I t is very easy...warm your silver sulfate solution,then add hydrocloric acid (or a solution of water/common salt) and you will form silver chloride(a white mud),then use Karo syrup method.

An alternative way is adding iron sulfate to your warm silver sulfate solution (called "coperas") and you will get metallic silver.

Metallic replacement will work too,add distilled water to your silver sulfate solution,warm a little and then dip a slab of zinc,copper or iron.

Jim,have a nice day

Manuel


----------



## Platdigger (May 21, 2009)

Juan, Just looking at them, I like your second method best.
Seems very simple and quick. (not a lot of steps)

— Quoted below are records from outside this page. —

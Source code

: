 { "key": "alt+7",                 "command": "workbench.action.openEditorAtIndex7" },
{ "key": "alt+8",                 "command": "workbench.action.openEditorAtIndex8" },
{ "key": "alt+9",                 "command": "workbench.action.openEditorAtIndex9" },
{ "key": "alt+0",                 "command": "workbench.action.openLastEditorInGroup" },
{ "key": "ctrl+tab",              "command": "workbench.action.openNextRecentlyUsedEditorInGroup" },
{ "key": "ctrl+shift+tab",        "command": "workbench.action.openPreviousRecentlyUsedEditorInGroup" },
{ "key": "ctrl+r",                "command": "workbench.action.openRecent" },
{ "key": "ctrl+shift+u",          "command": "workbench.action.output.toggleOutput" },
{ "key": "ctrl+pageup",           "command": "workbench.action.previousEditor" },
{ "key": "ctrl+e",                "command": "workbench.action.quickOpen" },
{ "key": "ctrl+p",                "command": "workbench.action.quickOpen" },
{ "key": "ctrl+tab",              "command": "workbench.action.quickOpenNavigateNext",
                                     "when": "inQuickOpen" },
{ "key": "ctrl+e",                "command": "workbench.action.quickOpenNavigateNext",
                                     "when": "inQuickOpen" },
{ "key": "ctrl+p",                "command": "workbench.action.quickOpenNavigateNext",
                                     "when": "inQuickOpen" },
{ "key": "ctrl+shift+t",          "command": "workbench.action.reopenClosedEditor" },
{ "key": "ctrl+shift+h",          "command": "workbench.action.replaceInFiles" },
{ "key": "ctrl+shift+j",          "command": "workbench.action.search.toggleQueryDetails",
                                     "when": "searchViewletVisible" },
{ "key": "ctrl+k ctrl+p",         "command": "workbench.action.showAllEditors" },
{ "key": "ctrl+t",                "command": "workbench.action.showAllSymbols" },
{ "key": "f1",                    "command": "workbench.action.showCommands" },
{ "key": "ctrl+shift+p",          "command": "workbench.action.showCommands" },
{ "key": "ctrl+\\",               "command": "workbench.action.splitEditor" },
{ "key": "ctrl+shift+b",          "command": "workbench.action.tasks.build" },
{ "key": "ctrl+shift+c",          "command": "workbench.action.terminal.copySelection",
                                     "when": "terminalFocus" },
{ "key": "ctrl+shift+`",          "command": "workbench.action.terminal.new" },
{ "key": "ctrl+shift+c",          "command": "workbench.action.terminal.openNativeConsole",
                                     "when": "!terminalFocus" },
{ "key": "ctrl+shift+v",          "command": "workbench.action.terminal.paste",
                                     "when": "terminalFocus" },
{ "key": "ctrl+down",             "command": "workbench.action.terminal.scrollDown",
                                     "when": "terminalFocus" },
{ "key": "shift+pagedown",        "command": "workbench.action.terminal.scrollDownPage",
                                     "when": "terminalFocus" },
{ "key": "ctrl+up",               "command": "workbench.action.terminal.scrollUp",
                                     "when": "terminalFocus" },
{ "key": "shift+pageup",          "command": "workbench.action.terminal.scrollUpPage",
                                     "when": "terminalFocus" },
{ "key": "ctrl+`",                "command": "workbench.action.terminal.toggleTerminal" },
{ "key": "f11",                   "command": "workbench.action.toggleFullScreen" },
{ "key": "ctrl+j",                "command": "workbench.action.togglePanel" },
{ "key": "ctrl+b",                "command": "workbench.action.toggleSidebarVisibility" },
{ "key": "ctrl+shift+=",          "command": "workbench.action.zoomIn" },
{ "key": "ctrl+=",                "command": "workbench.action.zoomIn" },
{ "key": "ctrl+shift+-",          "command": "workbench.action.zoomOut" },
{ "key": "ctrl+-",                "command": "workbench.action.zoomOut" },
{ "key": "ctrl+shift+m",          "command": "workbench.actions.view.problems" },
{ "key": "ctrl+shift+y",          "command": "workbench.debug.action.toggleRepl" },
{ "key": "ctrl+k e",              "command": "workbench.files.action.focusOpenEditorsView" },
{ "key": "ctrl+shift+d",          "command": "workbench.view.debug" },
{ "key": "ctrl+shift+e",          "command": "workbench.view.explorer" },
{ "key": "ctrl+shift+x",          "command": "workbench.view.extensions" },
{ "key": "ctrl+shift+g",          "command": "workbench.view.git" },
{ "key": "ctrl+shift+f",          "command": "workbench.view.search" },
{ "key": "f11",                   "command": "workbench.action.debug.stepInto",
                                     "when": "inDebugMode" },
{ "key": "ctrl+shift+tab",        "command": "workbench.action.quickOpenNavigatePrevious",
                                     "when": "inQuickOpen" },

Why did you list it as an alternitive method?
Randy


----------



## Juan Manuel Arcos Frank (May 26, 2009)

Randy:

I prefer Karo syrup method..somethimes coperas is hard to find.

Regards.

Manuel


----------



## peter i (May 27, 2009)

Juan Manuel Arcos Frank said:


> Randy:
> 
> I prefer Karo syrup method..somethimes coperas is hard to find.
> 
> ...



I've never used it, but I could buy all I wanted to carry home from the local garden centre. It is used for treating mossy lawns.


----------